[[ Data shown open ]]

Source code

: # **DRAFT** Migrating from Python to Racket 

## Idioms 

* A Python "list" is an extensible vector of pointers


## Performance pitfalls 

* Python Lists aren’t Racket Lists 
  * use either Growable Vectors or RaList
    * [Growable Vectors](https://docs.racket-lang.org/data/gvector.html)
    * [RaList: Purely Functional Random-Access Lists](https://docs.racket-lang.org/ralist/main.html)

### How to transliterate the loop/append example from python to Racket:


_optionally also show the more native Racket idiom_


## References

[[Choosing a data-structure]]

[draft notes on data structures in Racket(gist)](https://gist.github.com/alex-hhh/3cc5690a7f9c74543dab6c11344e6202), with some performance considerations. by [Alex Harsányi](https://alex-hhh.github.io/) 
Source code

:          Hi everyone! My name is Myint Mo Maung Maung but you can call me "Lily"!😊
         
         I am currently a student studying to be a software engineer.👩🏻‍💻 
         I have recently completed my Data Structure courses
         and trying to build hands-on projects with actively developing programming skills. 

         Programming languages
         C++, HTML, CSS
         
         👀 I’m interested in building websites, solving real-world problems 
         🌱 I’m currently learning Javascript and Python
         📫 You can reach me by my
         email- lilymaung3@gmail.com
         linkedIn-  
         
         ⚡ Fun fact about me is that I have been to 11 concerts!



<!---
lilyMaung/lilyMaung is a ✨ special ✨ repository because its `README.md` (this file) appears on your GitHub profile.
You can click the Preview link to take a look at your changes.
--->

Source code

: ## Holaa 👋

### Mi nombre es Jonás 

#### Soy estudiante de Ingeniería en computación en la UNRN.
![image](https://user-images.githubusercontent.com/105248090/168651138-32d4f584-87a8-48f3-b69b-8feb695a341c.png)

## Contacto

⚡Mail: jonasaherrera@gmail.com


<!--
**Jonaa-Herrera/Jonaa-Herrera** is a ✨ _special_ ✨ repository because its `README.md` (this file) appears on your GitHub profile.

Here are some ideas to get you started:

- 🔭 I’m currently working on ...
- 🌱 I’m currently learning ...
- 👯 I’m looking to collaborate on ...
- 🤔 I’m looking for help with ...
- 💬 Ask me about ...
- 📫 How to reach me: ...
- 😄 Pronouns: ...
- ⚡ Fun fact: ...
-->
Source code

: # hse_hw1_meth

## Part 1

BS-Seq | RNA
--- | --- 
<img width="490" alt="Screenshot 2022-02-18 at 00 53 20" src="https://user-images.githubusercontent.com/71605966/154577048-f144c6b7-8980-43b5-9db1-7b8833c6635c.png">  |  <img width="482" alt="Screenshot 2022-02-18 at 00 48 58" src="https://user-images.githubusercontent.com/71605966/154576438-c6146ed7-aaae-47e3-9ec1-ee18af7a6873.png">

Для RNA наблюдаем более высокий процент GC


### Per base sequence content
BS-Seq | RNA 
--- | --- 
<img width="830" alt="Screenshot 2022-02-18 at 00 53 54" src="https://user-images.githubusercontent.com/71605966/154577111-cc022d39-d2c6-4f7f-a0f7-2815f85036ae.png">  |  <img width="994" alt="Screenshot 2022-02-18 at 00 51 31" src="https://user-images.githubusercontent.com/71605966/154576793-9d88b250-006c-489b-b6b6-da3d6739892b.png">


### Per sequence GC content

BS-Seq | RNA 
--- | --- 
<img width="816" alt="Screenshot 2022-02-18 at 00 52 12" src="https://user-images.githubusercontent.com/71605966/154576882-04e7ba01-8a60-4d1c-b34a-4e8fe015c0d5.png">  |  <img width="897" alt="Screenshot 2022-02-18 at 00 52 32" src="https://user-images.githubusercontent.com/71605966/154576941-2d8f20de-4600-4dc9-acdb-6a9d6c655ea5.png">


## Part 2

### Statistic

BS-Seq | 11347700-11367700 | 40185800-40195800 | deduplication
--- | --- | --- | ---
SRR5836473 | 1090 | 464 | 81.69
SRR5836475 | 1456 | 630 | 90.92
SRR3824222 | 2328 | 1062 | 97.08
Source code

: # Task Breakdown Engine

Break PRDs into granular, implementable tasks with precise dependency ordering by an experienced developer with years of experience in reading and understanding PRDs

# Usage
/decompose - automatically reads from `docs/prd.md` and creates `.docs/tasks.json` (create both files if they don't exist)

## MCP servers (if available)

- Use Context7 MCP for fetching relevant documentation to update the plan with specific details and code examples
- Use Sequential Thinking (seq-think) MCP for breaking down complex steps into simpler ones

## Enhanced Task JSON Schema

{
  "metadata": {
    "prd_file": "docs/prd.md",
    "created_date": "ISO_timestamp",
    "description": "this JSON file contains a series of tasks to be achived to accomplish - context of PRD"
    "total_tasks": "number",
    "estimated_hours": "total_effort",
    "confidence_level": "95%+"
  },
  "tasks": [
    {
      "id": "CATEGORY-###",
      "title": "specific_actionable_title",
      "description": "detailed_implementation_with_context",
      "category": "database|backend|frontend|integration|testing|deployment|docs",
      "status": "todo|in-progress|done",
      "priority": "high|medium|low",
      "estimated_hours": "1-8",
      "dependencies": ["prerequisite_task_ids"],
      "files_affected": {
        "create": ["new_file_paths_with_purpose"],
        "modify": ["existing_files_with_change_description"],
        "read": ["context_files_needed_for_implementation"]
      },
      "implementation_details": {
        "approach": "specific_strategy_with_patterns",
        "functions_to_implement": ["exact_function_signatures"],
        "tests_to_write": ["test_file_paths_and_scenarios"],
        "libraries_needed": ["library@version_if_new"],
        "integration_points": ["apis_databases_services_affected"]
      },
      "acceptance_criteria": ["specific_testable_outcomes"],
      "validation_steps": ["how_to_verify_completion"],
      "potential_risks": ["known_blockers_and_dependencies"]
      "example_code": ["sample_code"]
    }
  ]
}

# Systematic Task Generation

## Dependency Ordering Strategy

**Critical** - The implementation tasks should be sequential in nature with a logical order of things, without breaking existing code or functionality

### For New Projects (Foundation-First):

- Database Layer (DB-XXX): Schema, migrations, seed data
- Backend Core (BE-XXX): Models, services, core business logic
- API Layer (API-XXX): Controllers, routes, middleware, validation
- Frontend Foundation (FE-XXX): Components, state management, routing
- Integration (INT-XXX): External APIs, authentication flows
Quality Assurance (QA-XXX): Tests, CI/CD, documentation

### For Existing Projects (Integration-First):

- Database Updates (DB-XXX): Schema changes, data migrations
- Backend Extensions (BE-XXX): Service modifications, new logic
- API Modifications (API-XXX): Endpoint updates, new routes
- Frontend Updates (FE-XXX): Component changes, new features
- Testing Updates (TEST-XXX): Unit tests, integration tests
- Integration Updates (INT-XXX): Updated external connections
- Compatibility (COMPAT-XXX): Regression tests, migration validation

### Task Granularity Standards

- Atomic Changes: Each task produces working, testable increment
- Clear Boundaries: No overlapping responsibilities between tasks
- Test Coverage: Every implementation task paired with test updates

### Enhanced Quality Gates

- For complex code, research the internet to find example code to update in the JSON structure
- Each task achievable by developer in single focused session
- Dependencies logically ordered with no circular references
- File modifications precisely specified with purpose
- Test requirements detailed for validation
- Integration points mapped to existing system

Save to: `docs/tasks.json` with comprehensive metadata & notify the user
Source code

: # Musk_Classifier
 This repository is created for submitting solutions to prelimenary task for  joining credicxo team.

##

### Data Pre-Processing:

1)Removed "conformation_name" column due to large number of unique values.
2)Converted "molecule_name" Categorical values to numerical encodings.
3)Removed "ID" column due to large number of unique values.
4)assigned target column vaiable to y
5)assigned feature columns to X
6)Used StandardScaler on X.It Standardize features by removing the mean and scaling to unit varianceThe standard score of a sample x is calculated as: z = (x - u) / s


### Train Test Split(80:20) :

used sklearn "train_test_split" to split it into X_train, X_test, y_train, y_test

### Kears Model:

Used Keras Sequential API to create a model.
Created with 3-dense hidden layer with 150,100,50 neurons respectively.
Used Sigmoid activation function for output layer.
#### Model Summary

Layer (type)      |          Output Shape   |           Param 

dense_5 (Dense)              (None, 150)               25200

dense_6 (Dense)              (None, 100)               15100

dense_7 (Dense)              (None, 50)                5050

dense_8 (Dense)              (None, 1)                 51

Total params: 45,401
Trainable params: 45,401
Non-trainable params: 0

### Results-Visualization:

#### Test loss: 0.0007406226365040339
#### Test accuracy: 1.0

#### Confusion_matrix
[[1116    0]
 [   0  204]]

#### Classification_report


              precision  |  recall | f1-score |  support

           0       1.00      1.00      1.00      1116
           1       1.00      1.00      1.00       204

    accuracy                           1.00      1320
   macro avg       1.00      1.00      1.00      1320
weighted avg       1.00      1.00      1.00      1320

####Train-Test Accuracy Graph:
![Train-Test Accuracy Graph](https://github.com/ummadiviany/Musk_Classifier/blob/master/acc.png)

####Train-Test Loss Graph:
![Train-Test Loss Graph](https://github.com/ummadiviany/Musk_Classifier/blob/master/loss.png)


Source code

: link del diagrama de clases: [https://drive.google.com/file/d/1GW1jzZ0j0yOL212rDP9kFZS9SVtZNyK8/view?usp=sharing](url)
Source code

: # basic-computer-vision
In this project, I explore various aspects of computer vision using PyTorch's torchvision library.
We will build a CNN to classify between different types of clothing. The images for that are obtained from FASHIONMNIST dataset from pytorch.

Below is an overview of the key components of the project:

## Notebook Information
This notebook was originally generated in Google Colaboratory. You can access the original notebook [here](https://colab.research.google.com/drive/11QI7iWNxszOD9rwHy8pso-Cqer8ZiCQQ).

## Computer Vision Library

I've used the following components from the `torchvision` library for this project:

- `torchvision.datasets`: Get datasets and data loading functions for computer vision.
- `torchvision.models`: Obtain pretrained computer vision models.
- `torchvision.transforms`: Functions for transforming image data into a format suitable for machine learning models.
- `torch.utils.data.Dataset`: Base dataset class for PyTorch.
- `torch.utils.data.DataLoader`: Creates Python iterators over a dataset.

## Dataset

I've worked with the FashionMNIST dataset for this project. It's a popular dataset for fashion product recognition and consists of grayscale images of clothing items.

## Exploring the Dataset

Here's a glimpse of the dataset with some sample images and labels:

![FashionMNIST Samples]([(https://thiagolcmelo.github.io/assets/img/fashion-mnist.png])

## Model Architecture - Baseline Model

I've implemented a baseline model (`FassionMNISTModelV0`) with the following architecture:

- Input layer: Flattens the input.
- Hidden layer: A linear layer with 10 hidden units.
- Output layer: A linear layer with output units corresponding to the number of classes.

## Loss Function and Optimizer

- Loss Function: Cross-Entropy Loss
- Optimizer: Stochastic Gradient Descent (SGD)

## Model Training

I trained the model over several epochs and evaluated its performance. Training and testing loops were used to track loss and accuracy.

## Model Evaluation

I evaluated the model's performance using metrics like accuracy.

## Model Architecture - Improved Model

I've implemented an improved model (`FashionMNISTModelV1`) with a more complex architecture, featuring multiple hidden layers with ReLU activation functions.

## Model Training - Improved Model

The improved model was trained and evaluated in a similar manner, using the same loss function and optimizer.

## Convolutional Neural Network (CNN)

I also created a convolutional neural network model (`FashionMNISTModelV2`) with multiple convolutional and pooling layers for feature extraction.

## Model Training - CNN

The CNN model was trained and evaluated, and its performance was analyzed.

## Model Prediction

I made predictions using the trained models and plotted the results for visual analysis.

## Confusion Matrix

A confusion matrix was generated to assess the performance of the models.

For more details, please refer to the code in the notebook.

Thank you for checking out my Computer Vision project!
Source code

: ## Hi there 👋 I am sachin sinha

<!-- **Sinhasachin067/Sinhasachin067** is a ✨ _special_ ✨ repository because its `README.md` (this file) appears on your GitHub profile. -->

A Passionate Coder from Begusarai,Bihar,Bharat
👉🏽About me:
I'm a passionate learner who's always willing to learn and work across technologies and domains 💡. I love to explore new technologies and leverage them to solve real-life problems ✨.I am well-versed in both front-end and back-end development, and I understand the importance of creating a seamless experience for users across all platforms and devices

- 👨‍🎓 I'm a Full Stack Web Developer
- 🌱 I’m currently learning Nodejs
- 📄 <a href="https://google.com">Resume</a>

[[ Data shown closed ]]

- _Exercise_:
Your reply is to repeat, unchanged, the lines above running from the one with "Javascript and Python" up to and including the one with "### Mi nombre es Jonás".

- _Response below_:
         🌱 I’m currently learning Javascript and Python
         📫 You can reach me by my
         email- lilymaung3@gmail.com
         linkedIn-  
         
         ⚡ Fun fact about me is that I have been to 11 concerts!



<!---
lilyMaung/lilyMaung is a ✨ special ✨ repository because its `README.md` (this file) appears on your GitHub profile.
You can click the Preview link to take a look at your changes.
--->

Source code

: ## Holaa 👋

### Mi nombre es Jonás 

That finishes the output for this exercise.